= Justice Manual =

Reference text for United States attorneys

The Justice Manual (known before 2018 as the United States Attorneys' Manual) is a looseleaf text designed as a quick and ready reference for United States attorneys and other employees of the United States Department of Justice responsible for the prosecution of violations of federal law. It contains general policies and guidance relevant to the work of the United States Attorneys' offices and to their relations with the legal divisions, investigative agencies, and other components within the Department of Justice.

The Manual is an internal document of the Department of Justice, and as such, does not have the force of law. It is updated periodically in much the same way as commercial looseleaf services are. New hard copies of the manual are issued annually to the department's attorneys. It is also available online.

==History==
The last comprehensive update of the manual was in 2018, the first major revision in more than two decades. At the same time, the manual was renamed the Justice Manual.
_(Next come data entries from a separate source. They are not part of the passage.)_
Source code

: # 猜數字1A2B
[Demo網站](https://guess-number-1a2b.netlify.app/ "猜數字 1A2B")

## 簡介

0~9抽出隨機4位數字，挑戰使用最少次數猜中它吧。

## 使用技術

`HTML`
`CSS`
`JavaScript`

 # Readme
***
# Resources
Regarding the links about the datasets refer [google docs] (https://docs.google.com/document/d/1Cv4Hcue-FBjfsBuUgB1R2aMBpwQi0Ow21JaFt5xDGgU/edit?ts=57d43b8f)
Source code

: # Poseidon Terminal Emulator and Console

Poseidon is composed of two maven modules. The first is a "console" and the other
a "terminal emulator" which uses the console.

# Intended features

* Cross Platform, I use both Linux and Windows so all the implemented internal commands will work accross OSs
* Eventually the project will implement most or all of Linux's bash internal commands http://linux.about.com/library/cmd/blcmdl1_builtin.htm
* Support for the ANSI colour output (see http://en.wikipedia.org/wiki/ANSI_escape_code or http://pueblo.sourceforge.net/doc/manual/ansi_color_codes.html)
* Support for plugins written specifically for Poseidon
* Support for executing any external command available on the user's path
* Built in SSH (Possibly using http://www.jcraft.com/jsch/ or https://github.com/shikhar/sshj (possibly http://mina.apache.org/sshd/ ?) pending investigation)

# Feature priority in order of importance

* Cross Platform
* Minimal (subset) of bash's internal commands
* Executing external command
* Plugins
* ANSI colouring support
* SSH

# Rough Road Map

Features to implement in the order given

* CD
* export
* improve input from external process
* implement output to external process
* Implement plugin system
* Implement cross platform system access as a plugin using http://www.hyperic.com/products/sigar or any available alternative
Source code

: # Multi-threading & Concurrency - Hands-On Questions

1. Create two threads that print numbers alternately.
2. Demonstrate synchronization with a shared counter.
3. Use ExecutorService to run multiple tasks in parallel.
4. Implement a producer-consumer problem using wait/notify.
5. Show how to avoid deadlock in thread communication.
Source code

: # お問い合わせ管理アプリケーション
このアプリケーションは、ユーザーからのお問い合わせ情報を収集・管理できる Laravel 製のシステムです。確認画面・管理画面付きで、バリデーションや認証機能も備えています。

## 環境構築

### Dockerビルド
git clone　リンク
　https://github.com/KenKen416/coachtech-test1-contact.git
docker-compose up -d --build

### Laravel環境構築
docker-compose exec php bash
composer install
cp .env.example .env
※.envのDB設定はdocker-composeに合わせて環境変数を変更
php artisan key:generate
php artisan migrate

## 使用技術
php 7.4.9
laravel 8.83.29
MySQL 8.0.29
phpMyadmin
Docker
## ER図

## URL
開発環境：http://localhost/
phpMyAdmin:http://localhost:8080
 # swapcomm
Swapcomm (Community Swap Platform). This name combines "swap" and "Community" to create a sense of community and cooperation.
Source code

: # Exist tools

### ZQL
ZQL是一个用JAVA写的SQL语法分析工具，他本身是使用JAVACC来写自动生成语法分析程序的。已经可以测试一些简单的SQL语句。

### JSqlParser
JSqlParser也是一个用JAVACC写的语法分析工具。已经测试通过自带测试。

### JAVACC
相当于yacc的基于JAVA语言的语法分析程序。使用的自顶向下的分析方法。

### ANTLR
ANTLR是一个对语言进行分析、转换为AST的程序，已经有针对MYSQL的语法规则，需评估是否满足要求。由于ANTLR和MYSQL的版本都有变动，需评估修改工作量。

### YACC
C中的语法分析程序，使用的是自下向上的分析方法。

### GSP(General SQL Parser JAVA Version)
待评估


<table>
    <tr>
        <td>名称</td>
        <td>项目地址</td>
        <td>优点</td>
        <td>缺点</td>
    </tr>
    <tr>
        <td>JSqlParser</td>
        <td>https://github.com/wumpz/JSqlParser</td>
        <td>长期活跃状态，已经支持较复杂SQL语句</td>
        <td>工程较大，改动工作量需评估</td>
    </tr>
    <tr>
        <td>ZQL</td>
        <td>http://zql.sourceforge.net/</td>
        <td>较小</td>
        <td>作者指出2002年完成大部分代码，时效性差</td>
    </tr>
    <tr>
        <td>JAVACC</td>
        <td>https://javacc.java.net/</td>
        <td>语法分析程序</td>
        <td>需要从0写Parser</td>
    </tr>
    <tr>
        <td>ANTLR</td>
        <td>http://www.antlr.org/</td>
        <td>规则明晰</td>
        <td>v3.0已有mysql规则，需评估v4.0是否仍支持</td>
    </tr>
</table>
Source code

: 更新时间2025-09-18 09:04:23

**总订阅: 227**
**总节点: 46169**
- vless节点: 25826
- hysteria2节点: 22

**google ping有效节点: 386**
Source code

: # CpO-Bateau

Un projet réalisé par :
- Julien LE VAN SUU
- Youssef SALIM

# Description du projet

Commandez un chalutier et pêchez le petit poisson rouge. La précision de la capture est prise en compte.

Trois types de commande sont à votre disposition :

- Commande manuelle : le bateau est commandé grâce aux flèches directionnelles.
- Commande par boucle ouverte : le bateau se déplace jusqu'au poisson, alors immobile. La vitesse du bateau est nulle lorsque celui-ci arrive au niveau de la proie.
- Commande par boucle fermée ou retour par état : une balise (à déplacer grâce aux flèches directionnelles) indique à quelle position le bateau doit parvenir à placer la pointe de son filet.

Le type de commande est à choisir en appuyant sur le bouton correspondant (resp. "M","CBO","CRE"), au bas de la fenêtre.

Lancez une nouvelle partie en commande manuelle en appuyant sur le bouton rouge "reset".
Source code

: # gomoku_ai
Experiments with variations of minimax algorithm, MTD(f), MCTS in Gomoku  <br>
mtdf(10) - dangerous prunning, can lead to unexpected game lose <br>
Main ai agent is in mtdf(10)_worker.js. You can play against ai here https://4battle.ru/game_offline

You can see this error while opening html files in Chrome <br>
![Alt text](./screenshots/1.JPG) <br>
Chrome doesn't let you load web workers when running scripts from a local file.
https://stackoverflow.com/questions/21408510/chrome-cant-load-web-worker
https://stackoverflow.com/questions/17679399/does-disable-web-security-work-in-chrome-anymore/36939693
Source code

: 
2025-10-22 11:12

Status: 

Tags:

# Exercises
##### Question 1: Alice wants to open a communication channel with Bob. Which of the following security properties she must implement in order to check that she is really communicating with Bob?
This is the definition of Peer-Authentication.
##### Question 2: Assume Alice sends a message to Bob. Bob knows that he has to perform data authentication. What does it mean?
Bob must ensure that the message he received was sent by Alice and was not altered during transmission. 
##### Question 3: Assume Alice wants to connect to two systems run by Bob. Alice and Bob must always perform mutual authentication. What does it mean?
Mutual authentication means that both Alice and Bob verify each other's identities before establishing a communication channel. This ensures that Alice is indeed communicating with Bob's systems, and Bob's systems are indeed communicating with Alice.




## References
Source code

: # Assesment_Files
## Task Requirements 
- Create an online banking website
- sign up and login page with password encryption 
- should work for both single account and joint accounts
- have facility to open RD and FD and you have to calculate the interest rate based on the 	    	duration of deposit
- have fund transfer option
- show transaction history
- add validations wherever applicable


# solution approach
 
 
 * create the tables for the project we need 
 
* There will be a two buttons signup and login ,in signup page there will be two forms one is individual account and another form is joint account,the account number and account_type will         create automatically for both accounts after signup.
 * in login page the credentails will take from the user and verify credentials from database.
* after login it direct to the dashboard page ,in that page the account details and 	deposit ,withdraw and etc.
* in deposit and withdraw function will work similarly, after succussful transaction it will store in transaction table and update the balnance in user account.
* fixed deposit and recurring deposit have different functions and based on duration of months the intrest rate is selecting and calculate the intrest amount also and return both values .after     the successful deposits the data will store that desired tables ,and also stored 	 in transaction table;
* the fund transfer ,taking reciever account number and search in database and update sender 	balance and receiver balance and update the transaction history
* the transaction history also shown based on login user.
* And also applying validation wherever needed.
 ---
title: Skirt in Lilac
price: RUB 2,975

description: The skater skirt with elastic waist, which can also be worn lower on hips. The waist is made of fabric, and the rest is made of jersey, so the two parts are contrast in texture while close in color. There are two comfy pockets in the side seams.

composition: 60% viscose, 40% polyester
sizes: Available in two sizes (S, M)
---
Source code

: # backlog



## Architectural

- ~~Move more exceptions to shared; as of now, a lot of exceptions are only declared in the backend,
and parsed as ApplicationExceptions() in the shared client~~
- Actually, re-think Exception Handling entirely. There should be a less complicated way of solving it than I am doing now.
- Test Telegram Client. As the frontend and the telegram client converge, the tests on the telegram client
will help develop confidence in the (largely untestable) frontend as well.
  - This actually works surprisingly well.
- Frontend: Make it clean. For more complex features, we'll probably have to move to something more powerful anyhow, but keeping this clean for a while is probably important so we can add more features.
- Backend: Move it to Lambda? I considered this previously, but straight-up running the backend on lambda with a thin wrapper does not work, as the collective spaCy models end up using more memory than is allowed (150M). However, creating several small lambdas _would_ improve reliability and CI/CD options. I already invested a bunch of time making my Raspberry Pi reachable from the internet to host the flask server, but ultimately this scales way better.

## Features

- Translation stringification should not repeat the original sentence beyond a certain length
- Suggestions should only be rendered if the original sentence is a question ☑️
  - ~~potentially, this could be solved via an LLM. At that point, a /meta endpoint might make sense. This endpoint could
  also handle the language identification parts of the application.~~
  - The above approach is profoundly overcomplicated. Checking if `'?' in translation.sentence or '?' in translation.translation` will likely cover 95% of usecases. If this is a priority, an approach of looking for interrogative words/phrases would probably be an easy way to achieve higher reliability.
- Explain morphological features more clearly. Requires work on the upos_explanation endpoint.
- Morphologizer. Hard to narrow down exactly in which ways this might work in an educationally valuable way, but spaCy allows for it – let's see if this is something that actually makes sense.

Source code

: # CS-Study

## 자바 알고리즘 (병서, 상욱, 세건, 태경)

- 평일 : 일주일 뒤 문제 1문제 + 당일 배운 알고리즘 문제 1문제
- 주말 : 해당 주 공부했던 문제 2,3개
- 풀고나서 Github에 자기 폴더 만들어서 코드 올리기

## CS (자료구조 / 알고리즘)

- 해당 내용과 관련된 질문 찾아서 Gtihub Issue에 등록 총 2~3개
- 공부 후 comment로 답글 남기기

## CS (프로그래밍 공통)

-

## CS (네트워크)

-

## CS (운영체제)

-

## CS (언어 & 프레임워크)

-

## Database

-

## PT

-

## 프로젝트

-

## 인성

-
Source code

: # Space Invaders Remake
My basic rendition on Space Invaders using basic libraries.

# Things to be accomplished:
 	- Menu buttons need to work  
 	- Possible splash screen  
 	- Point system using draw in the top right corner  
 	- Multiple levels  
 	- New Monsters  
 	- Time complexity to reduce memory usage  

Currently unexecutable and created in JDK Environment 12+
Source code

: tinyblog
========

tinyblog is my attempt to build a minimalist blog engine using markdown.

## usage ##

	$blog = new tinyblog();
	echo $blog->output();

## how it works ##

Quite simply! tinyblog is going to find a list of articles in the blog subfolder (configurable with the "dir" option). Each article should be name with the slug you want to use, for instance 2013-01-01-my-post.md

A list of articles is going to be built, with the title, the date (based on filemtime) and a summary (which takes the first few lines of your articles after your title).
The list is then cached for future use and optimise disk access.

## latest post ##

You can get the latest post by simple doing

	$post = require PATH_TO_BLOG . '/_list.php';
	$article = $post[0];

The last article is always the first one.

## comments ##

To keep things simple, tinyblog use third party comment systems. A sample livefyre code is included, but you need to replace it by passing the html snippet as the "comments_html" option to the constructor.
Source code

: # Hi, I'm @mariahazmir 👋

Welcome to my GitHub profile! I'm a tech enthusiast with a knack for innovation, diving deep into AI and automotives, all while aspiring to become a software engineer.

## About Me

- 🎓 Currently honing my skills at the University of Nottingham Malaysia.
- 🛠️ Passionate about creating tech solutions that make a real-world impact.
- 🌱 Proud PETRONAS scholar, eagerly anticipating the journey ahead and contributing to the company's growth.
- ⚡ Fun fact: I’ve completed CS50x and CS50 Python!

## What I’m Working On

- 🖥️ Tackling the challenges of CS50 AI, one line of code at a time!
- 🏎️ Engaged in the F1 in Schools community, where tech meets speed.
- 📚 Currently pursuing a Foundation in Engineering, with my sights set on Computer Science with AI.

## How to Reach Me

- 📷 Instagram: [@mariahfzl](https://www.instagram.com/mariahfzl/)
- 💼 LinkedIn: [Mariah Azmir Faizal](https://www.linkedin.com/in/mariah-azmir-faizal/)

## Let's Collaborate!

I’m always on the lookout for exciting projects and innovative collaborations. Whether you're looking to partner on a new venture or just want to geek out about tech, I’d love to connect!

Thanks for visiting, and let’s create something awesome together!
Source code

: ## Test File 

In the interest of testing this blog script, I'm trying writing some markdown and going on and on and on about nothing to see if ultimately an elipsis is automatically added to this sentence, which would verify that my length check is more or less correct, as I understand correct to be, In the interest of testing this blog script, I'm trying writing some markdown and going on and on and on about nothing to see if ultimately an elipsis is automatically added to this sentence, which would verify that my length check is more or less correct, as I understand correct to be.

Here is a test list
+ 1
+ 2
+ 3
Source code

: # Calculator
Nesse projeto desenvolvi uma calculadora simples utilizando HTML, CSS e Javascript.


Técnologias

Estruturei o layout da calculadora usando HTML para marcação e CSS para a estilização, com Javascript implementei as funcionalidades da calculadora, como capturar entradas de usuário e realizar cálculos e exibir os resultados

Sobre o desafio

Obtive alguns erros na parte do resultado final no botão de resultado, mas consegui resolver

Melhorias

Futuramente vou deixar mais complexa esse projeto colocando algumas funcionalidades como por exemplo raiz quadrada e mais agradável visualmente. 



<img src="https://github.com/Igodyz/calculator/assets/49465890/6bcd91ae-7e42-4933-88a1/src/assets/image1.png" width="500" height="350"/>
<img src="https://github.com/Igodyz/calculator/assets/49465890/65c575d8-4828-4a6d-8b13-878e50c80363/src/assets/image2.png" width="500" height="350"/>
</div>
Two controversial changes in the revision were the removals of sections regarding press freedom and racial gerrymandering.

==Organization==
The Justice Manual is divided into nine titles:

1. Organization and Functions
2. Appeals
3. Executive Office for United States Attorneys
4. Civil
5. Environment and Natural Resources Division
6. Tax
7. Antitrust
8. Civil Rights
9. Criminal

Each title has a corresponding Resource Manual that includes copies of policies, form letters, and other documents.